By Robert L. Woodson Sr.
Book Review: Red, White, and Black
This must read book captures “why” in its subtitle – “Rescuing American History from Revisionist and Race Hustlers”.
Robert Woodson is the editor of this book of essays by over 20 black leaders and scholars from all segments of society. Mr. Woodson founded the Woodson Center in the 1960’s for “poverty alleviation and empowering disadvantaged communities to become agents of their own uplift”. His philosophy is the approach to help by teaching and giving a “hand up” and not just a “hand out”.
This book is powerful in telling the TRUE American story (both good and bad). The essays by Wilfred Reilly, Dr. Carol Swain and John Sibley Butler are especially powerful. Rather than givemy opinions let me just quote from the dustcover of the book.

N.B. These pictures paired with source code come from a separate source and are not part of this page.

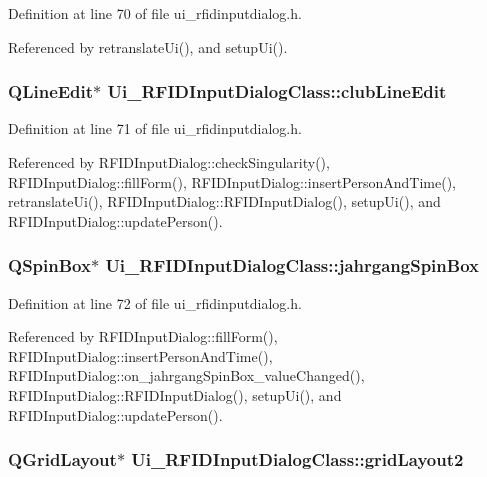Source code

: Definition at line 70 of file ui\_\-rfidinputdialog.h.

Referenced by retranslateUi(), and setupUi().\hypertarget{class_ui___r_f_i_d_input_dialog_class_ab05223309a28747a07d0ed753b2a462}{
\subsubsection[clubLineEdit]{\setlength{\rightskip}{0pt plus 5cm}QLineEdit$\ast$ {\bf Ui\_\-RFIDInputDialogClass::clubLineEdit}}}
\label{class_ui___r_f_i_d_input_dialog_class_ab05223309a28747a07d0ed753b2a462}




Definition at line 71 of file ui\_\-rfidinputdialog.h.

Referenced by RFIDInputDialog::checkSingularity(), RFIDInputDialog::fillForm(), RFIDInputDialog::insertPersonAndTime(), retranslateUi(), RFIDInputDialog::RFIDInputDialog(), setupUi(), and RFIDInputDialog::updatePerson().\hypertarget{class_ui___r_f_i_d_input_dialog_class_049ac450ed517de9f065df16c1ab6dd6}{
\subsubsection[jahrgangSpinBox]{\setlength{\rightskip}{0pt plus 5cm}QSpinBox$\ast$ {\bf Ui\_\-RFIDInputDialogClass::jahrgangSpinBox}}}
\label{class_ui___r_f_i_d_input_dialog_class_049ac450ed517de9f065df16c1ab6dd6}




Definition at line 72 of file ui\_\-rfidinputdialog.h.

Referenced by RFIDInputDialog::fillForm(), RFIDInputDialog::insertPersonAndTime(), RFIDInputDialog::on\_\-jahrgangSpinBox\_\-valueChanged(), RFIDInputDialog::RFIDInputDialog(), setupUi(), and RFIDInputDialog::updatePerson().\hypertarget{class_ui___r_f_i_d_input_dialog_class_44a496c71adef62652c814b3b53865a1}{
\subsubsection[gridLayout2]{\setlength{\rightskip}{0pt plus 5cm}QGridLayout$\ast$ {\bf Ui\_\-RFIDInputDialogClass::gridLayout2}}}
\label{class_ui___r_f_i_d_input_dialog_class_44a496c71adef62652c814b3b53865a1}




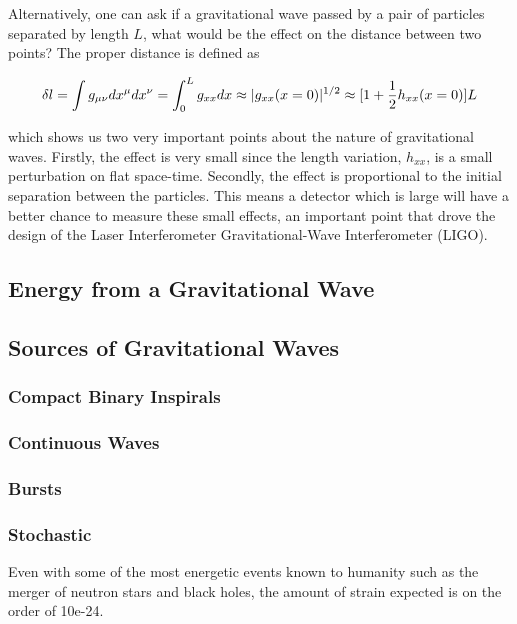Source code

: 	Alternatively, one can ask if a gravitational wave passed by a pair of particles separated by length $L$, what would be the effect on the distance between two points?  The proper distance is defined as

	\begin{equation}\label{propdist}
	\delta l
	= \int{g_{\mu \nu} dx^{\mu} dx^{\nu}} \\
	= \int_{0}^{L}{g_{xx} {d}x}\\
	\approx |g_{xx}(x=0)|^{1/2}\\
	\approx [ 1 + \frac{1}{2} h_{xx}(x=0)] L
	\end{equation} 
	
	which shows us two very important points about the nature of gravitational waves.  Firstly, the effect is very small since the length variation, $h_{xx}$, is a small perturbation on flat space-time.  Secondly, the effect is proportional to the initial separation between the particles. This means a detector which is large will have a better chance to measure these small effects, an important point that drove the design of the Laser Interferometer Gravitational-Wave Interferometer (LIGO).
	
	
	\subsection{Energy from a Gravitational Wave}
	
	\subsection{Sources of Gravitational Waves}
	\subsubsection{Compact Binary Inspirals}
	\subsubsection{Continuous Waves}
	\subsubsection{Bursts}
	\subsubsection{Stochastic}
	Even with some of the most energetic events known to humanity such as the merger of neutron stars and black holes, the amount of strain expected is on the order of 10e-24.
	
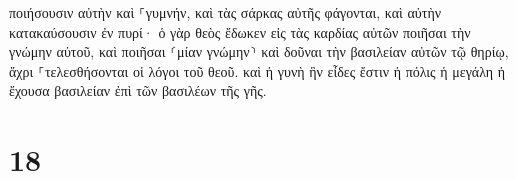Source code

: \documentclass{openreader}
\begin{document}
ποιήσουσιν αὐτὴν καὶ ⸀γυμνήν, καὶ τὰς σάρκας αὐτῆς φάγονται, καὶ αὐτὴν κατακαύσουσιν ἐν πυρί· ὁ γὰρ θεὸς ἔδωκεν εἰς τὰς καρδίας αὐτῶν ποιῆσαι τὴν γνώμην αὐτοῦ, καὶ ποιῆσαι ⸂μίαν γνώμην⸃ καὶ δοῦναι τὴν βασιλείαν αὐτῶν τῷ θηρίῳ, ἄχρι ⸀τελεσθήσονται οἱ λόγοι τοῦ θεοῦ. καὶ ἡ γυνὴ ἣν εἶδες ἔστιν ἡ πόλις ἡ μεγάλη ἡ ἔχουσα βασιλείαν ἐπὶ τῶν βασιλέων τῆς γῆς. \section*{18}
\end{document}
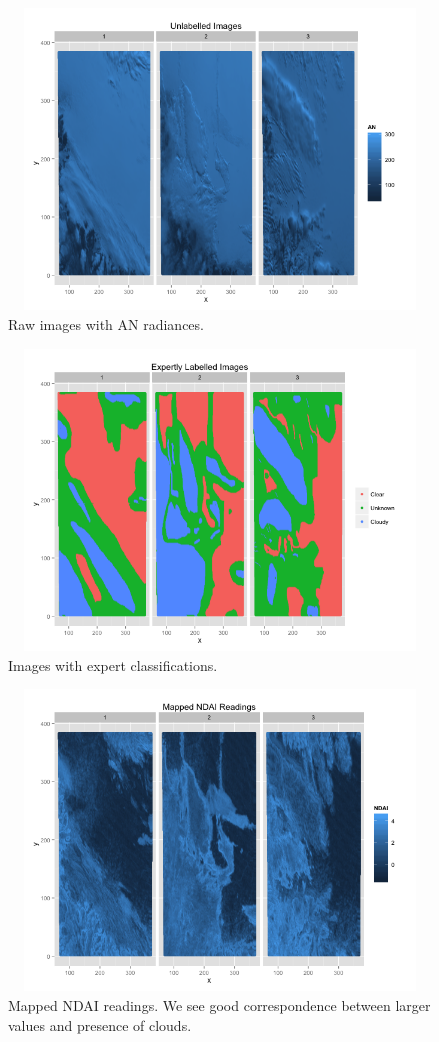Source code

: \documentclass{article}\usepackage[]{graphicx}\usepackage[]{color}
\begin{document}
\begin{figure}[H]
\includegraphics[width = 18cm, height=8cm]{RAWEDA.png}
\caption{Raw images with AN radiances.}
\end{figure}

\begin{figure}[H]
\includegraphics[width = 18cm, height=8cm]{EXPERTSEDA.png}
\caption{Images with expert classifications.}
\end{figure}

\begin{figure}[H]
\includegraphics[width = 18cm, height = 8cm]{NDAIEDA.png}
\caption{Mapped NDAI readings. We see good correspondence between larger values and presence of clouds.}
\end{figure}
\end{document}
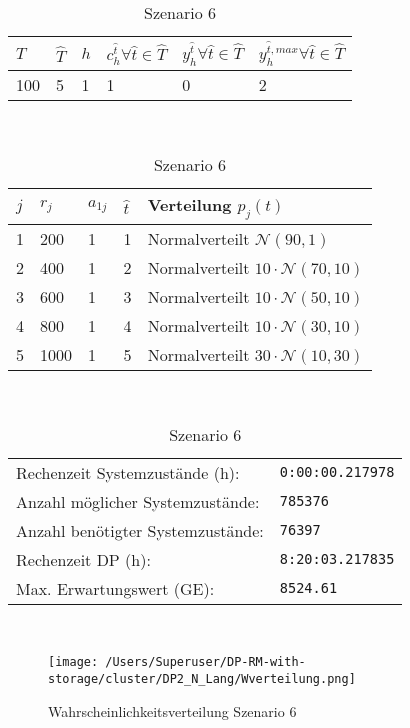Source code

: \begin{table}[h!]
\renewcommand{\arraystretch}{1.5}
  \begin{center}
    \caption{Szenario 6}  \label{S6}
    \vspace*{3mm}
    \begin{tabular}{l l l l l l}   %
    $T$ & $\hat T$  & $h$ & $c_h^{\hat t}\forall \hat{t}\in{\hat T}$ & $y_h^{\hat t}\forall \hat{t}\in{\hat T}$  & $y_h^{{\hat t},max}\forall \hat{t}\in{\hat T}$  \\  \hline
100 & 5 & 1 & 1 & 0 & 2  \\ \hline
    \end{tabular} \\[3mm]
        \begin{tabular}{p{1cm} p{1cm} p{1cm}  p{1cm} p{6cm}}   %
    $j$ & $r_j$  & $a_{1j}$ & $\hat t$ & Verteilung $p_j(t)$ \\  \hline
1 & 200 & 1 & 1 & Normalverteilt $\mathcal{N}(90, 1)$   \\
2 & 400 & 1 & 2 & Normalverteilt $10\cdot\mathcal{N}(70, 10)$  \\
3 & 600 & 1 & 3 & Normalverteilt $10\cdot\mathcal{N}(50, 10)$  \\
4 & 800 & 1 & 4 & Normalverteilt $10\cdot\mathcal{N}(30, 10)$  \\
5 & 1000 & 1 & 5 & Normalverteilt $30\cdot\mathcal{N}(10, 30)$ \\
\hline
    \end{tabular} \\[3mm]
     \begin{tabular}{p{7cm}p{5cm}} \hline
     Rechenzeit Systemzustände (h): & \texttt{0:00:00.217978} \\
     Anzahl möglicher Systemzustände: & \texttt{785376} \\
     Anzahl benötigter Systemzustände: & \texttt{76397} \\ 
     Rechenzeit DP (h): & \texttt{8:20:03.217835} \\ 
          Max. Erwartungswert (GE): & \texttt{8524.61} \\ \hline
         \end{tabular} \\[3mm]
  \end{center}
\end{table}

\begin{figure}[h!]
  \begin{center}
    \texttt{[image: /Users/Superuser/DP-RM-with-storage/cluster/DP2\_N\_Lang/Wverteilung.png]}
    \caption{Wahrscheinlichkeitsverteilung Szenario 6}  \label{SB6}
  \end{center}
\end{figure}


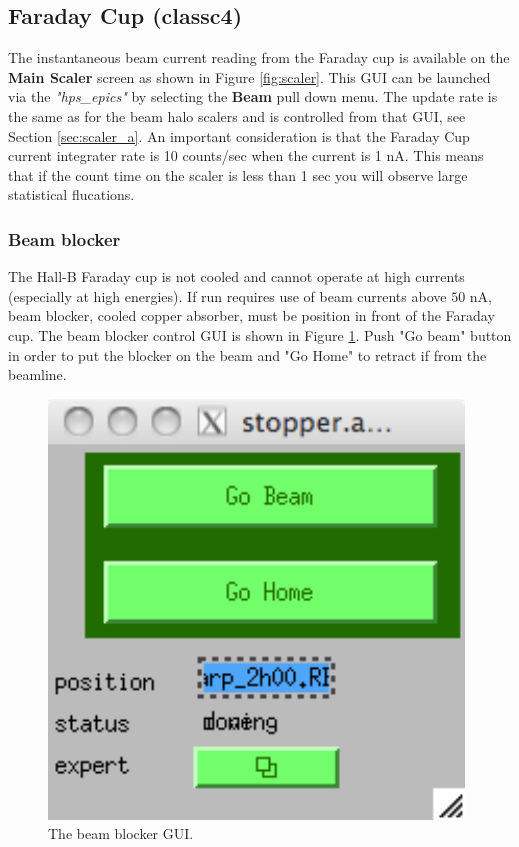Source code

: \documentclass[12pt]{article}
\begin{document}
\subsection{Faraday Cup (classc4) \label{sec:fcup}}

The instantaneous beam current reading from the Faraday cup is available on
the \textbf{Main Scaler} screen as shown in Figure \ref{fig:scaler}. This GUI can be launched
via the \emph{"hps\_epics"} by selecting the \textbf{Beam}
pull down menu. The update rate is the same as for the beam halo scalers and
is controlled from that GUI, see Section \ref{sec:scaler_a}. An important consideration
is that the Faraday Cup current integrater rate is 10 counts/sec when the current
is 1 nA. This means that if the count time on the scaler is less than 1 sec
you will observe large statistical flucations.


\subsubsection{Beam blocker}

The Hall-B Faraday cup is not cooled and cannot operate at high currents (especially at high energies). If run requires use of beam currents above $50$ nA, beam blocker, cooled copper absorber, must be position in front of the Faraday cup. The beam blocker control GUI is shown in Figure \ref{beamblocker}.  Push "Go beam" button  in order to put the blocker on the beam and "Go Home" to retract if from the beamline. 

\begin{figure}[tbhp]
{\centering \includegraphics[scale=0.75]{beam_stopper.pdf} \par}
\caption{The beam blocker GUI. \label{beamblocker}}
\end{figure}
\end{document}
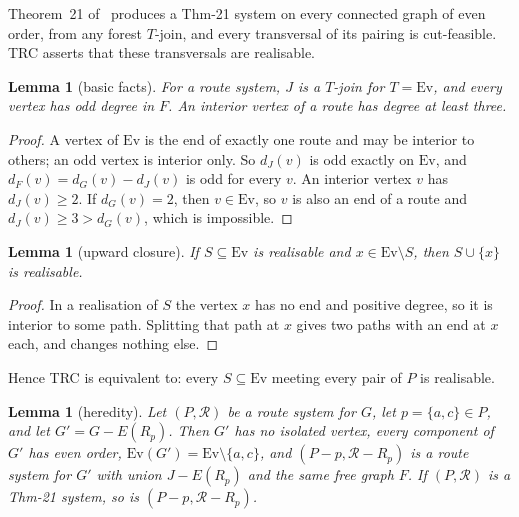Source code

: \documentclass[11pt]{amsart}
\newtheorem{lemma}[theorem]{Lemma}
\theoremstyle{definition}
\newcommand{\Ev}{\mathrm{Ev}}
\newcommand{\cR}{\mathcal R}
\begin{document}
Theorem~21 of~\cite{EMM} produces a Thm-21 system on every connected graph of even order, from any
forest $T$-join, and every transversal of its pairing is cut-feasible. TRC asserts that these
transversals are realisable.

\begin{lemma}[basic facts]\label{lem:basic}
For a route system, $J$ is a $T$-join for $T=\Ev$, and every vertex has odd degree in $F$. An interior
vertex of a route has degree at least three.
\end{lemma}

\begin{proof}
A vertex of $\Ev$ is the end of exactly one route and may be interior to others; an odd vertex is interior
only. So $d_J(v)$ is odd exactly on $\Ev$, and $d_F(v)=d_G(v)-d_J(v)$ is odd for every $v$. An interior
vertex $v$ has $d_J(v)\ge2$. If $d_G(v)=2$, then $v\in\Ev$, so $v$ is also an end of a route and
$d_J(v)\ge3>d_G(v)$, which is impossible.
\end{proof}

\begin{lemma}[upward closure]\label{lem:up}
If $S\subseteq\Ev$ is realisable and $x\in\Ev\setminus S$, then $S\cup\{x\}$ is realisable.
\end{lemma}

\begin{proof}
In a realisation of $S$ the vertex $x$ has no end and positive degree, so it is interior to some path.
Splitting that path at $x$ gives two paths with an end at $x$ each, and changes nothing else.
\end{proof}

Hence TRC is equivalent to: every $S\subseteq\Ev$ meeting every pair of $P$ is realisable.

\begin{lemma}[heredity]\label{lem:hered}
Let $(P,\cR)$ be a route system for $G$, let $p=\{a,c\}\in P$, and let $G'=G-E(R_p)$. Then $G'$ has no
isolated vertex, every component of $G'$ has even order, $\Ev(G')=\Ev\setminus\{a,c\}$, and
$(P-p,\cR-R_p)$ is a route system for $G'$ with union $J-E(R_p)$ and the same free graph $F$. If
$(P,\cR)$ is a Thm-21 system, so is $(P-p,\cR-R_p)$.
\end{lemma}
\end{document}
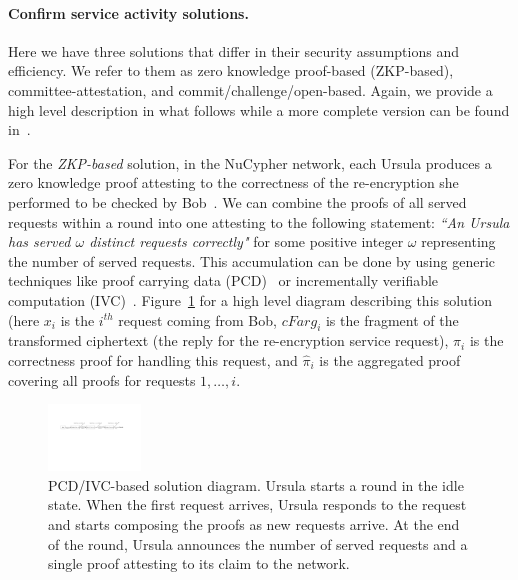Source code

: \documentclass{llncs}
\begin{document}
\paragraph{Confirm service activity solutions.} Here we have three solutions that differ in their security assumptions and efficiency. We refer to them as zero knowledge proof-based (ZKP-based), committee-attestation, and commit/challenge/open-based. Again, we provide a high level description in what follows while a more complete version can be found in~\cite{confirm-activity-draft}. 


For the \emph{ZKP-based} solution, in the NuCypher network, each Ursula produces a zero knowledge proof attesting to the correctness of the re-encryption she performed to be checked by Bob~\cite{umbral2018}. We can combine the proofs of all served requests within a round into one attesting to the following statement: \emph{``An Ursula has served $\omega$ distinct requests correctly"} for some positive integer $\omega$ representing the number of served requests. This accumulation can be done by using generic techniques like proof carrying data (PCD)~\cite{chiesa2010proof} or incrementally verifiable computation (IVC)~\cite{valiant08}. Figure~\ref{pcd-based-sol} for a high level diagram describing this solution (here $x_i$ is the $i^{th}$ request coming from Bob, $cFarg_i$ is the fragment of the transformed ciphertext (the reply for the re-encryption service request), $\pi_i$ is the correctness proof for handling this request, and $\hat{\pi}_i$ is the aggregated proof covering all proofs for requests $1, \dots, i$.


\begin{figure}[t!]
\centerline{
\includegraphics[height= 0.7in, width = 1.0\columnwidth]{figures/pcd-based-sol.pdf}}
\caption{PCD/IVC-based solution diagram. Ursula starts a round in the idle state. When 
the first request arrives, Ursula responds to the request and starts composing the 
proofs as new requests arrive. At the end of the round, Ursula announces the number of 
served requests and a single proof attesting to its claim to the network. }
\label{pcd-based-sol}
\end{figure}
\end{document}
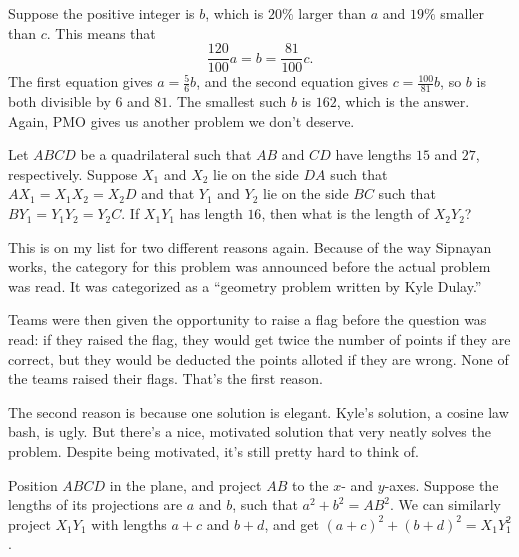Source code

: \documentclass[11pt,paper=letter]{scrartcl}
\begin{document}
Suppose the positive integer is $b$, which is $20\%$ larger than $a$ and $19\%$ smaller than $c$. This means that
$$\frac{120}{100}a = b = \frac{81}{100}c.$$
The first equation gives $a = \frac56 b$, and the second equation gives $c = \frac{100}{81}b$, so $b$ is both divisible by $6$ and $81$. The smallest such $b$ is $162$, which is the answer. Again, PMO gives us another problem we don't deserve. 

\begin{probboxed}
   Let $ABCD$ be a quadrilateral such that $AB$ and $CD$ have lengths $15$ and $27$, respectively. Suppose $X_1$ and $X_2$ lie on the side $DA$ such that $AX_1 = X_1X_2 = X_2D$ and that $Y_1$ and $Y_2$ lie on the side $BC$ such that $BY_1 = Y_1Y_2 = Y_2C$. If $X_1Y_1$ has length $16$, then what is the length of $X_2Y_2$?
\end{probboxed}

This is on my list for two different reasons again. Because of the way Sipnayan works, the category for this problem was announced before the actual problem was read. It was categorized as a ``geometry problem written by Kyle Dulay.''

Teams were then given the opportunity to raise a flag before the question was read: if they raised the flag, they would get twice the number of points if they are correct, but they would be deducted the points alloted if they are wrong. None of the teams raised their flags. That's the first reason.

The second reason is because one solution is elegant. Kyle's solution, a cosine law bash, is ugly. But there's a nice, motivated solution that very neatly solves the problem. Despite being motivated, it's still pretty hard to think of.

 Position $ABCD$ in the plane, and project $AB$ to the $x$- and $y$-axes. Suppose the lengths of its projections are $a$ and $b$, such that $a^2 + b^2 = AB^2$. We can similarly project $X_1Y_1$ with lengths $a + c$ and $b + d$, and get $(a + c)^2 + (b + d)^2 = X_1Y_1^2$.
\end{document}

In the rush to redefine the place of black Americans in contemporary society, many radical activists and academics have mounted a campaign to destroy traditional American history and replace it with a politized version that few would recognize. According to the new radical orthodoxy, the United States was founded as a racist nation—and everything that has happened throughout our history must be viewed through the lens of systematic oppression of black people.
Rejecting this false narrative, a collection of the most prominent and respected black scholars and thinkers has come together to correct the record and tell the true story of black Americans in all its complexity, diversity of experience, and poignancy.
Collectively, they paint a vivid picture of black people living the grand American experience, however bumpy the road may be along the way. But rather than a people apart, blacks are woven into the united whole that makes this nation unique in history.